Hawthorne combines its local 17.20.160 enclosure rule (six-foot barrier, self-closing/self-latching gate four feet up) with California's Swimming Pool Safety Act. At permit time the City enforces Health and Safety Code 115922-115928, which requires new residential pools to have an approved enclosure plus a qualifying drowning-prevention feature.
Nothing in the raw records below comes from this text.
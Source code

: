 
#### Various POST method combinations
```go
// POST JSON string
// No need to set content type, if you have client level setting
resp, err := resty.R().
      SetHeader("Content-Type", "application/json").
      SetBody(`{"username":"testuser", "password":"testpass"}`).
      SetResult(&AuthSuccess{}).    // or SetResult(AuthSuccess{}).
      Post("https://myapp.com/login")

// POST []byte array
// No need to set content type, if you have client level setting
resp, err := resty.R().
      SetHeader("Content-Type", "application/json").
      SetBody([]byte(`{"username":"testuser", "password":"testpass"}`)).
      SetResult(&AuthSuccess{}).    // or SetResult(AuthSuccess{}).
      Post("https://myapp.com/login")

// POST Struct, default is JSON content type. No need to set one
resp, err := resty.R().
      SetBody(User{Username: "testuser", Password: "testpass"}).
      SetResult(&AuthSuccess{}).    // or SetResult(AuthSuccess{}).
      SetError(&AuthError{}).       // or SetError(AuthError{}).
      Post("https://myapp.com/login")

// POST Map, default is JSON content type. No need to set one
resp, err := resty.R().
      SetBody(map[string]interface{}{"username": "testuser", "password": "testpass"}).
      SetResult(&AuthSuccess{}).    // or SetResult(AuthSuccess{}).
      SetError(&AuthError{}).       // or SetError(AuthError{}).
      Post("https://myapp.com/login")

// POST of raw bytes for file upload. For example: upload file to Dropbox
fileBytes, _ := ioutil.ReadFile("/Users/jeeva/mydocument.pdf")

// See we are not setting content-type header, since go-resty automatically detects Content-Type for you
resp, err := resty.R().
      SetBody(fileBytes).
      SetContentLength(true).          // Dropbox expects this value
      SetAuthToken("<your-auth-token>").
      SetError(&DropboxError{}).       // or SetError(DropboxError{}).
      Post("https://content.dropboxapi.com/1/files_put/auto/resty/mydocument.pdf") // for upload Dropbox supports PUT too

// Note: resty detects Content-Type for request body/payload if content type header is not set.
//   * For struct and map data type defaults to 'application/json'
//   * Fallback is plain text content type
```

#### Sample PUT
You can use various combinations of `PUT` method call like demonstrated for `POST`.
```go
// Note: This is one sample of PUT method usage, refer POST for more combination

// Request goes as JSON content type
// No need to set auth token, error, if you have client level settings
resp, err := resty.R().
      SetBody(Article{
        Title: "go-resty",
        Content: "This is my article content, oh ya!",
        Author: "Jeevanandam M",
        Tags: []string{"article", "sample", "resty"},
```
Pool safety in the City of Hawthorne rests on two layers. Locally, Zoning Code Section 17.20.160 requires any pool, pond, spa, or hot tub deeper than three feet to be enclosed by a six-foot structure, fence, or wall, with every outside gate or door carrying a self-closing device and a self-latching device set not less than four feet above the ground. On top of that, the City's Building & Safety Department administers the California Building Standards Codes and the statewide Swimming Pool Safety Act (Health and Safety Code Sections 115922-115928). Under that state law, when a building permit is issued for a new residential swimming pool or spa, the pool must be equipped with an approved enclosure that isolates the pool from the home and at least one additional qualifying safety feature drawn from the statutory menu - for example, approved safety pool covers, exit alarms on doors leading to the pool, a self-closing/self-latching device on the door, or an alarm system. The state also requires anti-entrapment drain covers under the federal Virginia Graeme Baker Act for circulation systems. The City does not publish its own separate pool-safety menu beyond the enclosure rule, so for the drowning-prevention features Hawthorne defers to and enforces the state statute through the adopted building code.
Failure to provide the required enclosure or, for new pools, the additional state-mandated safety feature, prevents permit final and may lead to code-enforcement action. Removing or disabling a required gate latch, alarm, or barrier reintroduces the hazard the law targets and exposes the owner to abatement and potential civil liability.